Superconductivity refers to a state of materials in which the electrical resistance becomes zero when the material is cooled to a sufficiently low temperature, referred to as the critical temperature. One type of superconductor, referred to as a high temperature superconductor (HTS), has a critical temperature in excess of the boiling point of liquid nitrogen of 77° K at atmospheric pressure.
The use of superconductive materials and, in particular, superconducting cables, is advantageous because of the elimination of resistive losses. As a result, superconducting cables are being designed, built and tested for use in industrial applications, such as power transmission systems. While the lengths of superconducting cables used in power transmission systems have been relatively short while the merits of their use in this application is confirmed, such as on the order of less than a kilometer, it is anticipated that future applications will require much greater superconducting cable lengths, even in some cases in excess of 600 kilometers.
HTS cables are comprised of a core, such as a copper core, around which superconducting tape and wires are wrapped. A dielectric material surrounds the wires and a coolant, such as liquid nitrogen, flows through a vessel or tube over the dielectric providing both cooling and additional dielectric insulation for the conductor. This vessel or tube is then surrounded by an additional layer of thermal insulation (vacuum or other material) to minimize the rate of thermal input.

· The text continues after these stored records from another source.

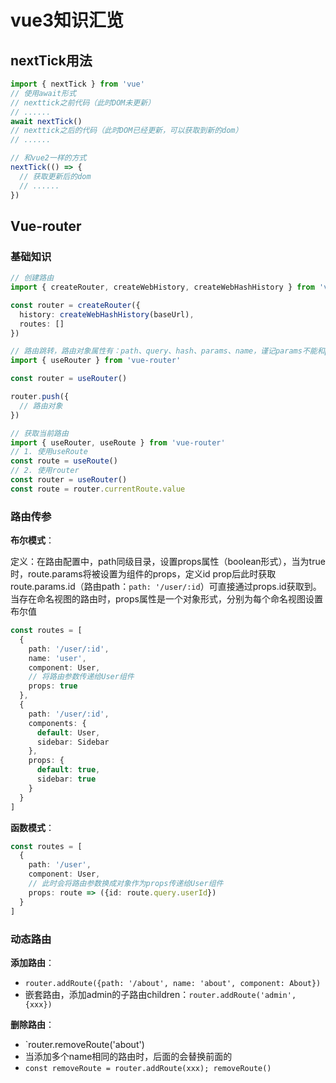 # vue3知识汇览

## nextTick用法

```javascript
import { nextTick } from 'vue'
// 使用await形式
// nexttick之前代码（此时DOM未更新）
// ......
await nextTick()
// nexttick之后的代码（此时DOM已经更新，可以获取到新的dom）
// ......

// 和vue2一样的方式
nextTick(() => {
  // 获取更新后的dom
  // ......
})
```

## Vue-router

### 基础知识

```typescript
// 创建路由
import { createRouter, createWebHistory, createWebHashHistory } from 'vue-router'

const router = createRouter({
  history: createWebHashHistory(baseUrl),
  routes: []
})

// 路由跳转，路由对象属性有：path、query、hash、params、name，谨记params不能和path一起使用
import { useRouter } from 'vue-router'

const router = useRouter()

router.push({
  // 路由对象
})

// 获取当前路由
import { useRouter, useRoute } from 'vue-router'
// 1. 使用useRoute
const route = useRoute()
// 2. 使用router
const router = useRouter()
const route = router.currentRoute.value

```

### 路由传参

**布尔模式**：

定义：在路由配置中，path同级目录，设置props属性（boolean形式），当为true时，route.params将被设置为组件的props，定义id prop后此时获取route.params.id（路由path：`path: '/user/:id`）可直接通过props.id获取到。当存在命名视图的路由时，props属性是一个对象形式，分别为每个命名视图设置布尔值

```typescript
const routes = [
  {
    path: '/user/:id',
    name: 'user',
    component: User,
    // 将路由参数传递给User组件
    props: true
  },
  {
    path: '/user/:id',
    components: {
      default: User,
      sidebar: Sidebar
    },
    props: {
      default: true,
      sidebar: true
    }
  }
]
```

**函数模式**：

```typescript
const routes = [
  {
    path: '/user',
    component: User,
    // 此时会将路由参数换成对象作为props传递给User组件
    props: route => ({id: route.query.userId})
  }
]
```

### 动态路由

**添加路由**：
- `router.addRoute({path: '/about', name: 'about', component: About})`
- 嵌套路由，添加admin的子路由children：`router.addRoute('admin', {xxx})`

**删除路由**：
- `router.removeRoute('about')
- 当添加多个name相同的路由时，后面的会替换前面的
- `const removeRoute = router.addRoute(xxx); removeRoute()`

In cold dielectric superconducting cables, the dielectric is on the inside of the area through which the coolant flows.
Conventionally, cryogenic refrigeration systems are used to cool cold dielectric superconducting cables to the critical temperature. Such systems contain a compressor for providing a refrigerant, or coolant, such as liquid nitrogen, at the critical temperature. The liquid nitrogen flows through an area disposed around the dielectric material, entering the area at one end of the cable and exiting the area at the opposite end of the cable to be returned to the cryogenic refrigeration system through a tube external to the superconducting cable assembly.
While this arrangement may be sufficient for cooling superconducting cables having short lengths on the order of up to 1 kilometer, cooling longer cable lengths requires additional cryogenic refrigeration systems because of the cooling capacity of such systems. Thus, many cryogenic refrigeration systems would be required along the length of the cable in order to maintain the entire cable length at the critical temperature. This arrangement becomes costly due to the cost of the additional refrigeration systems.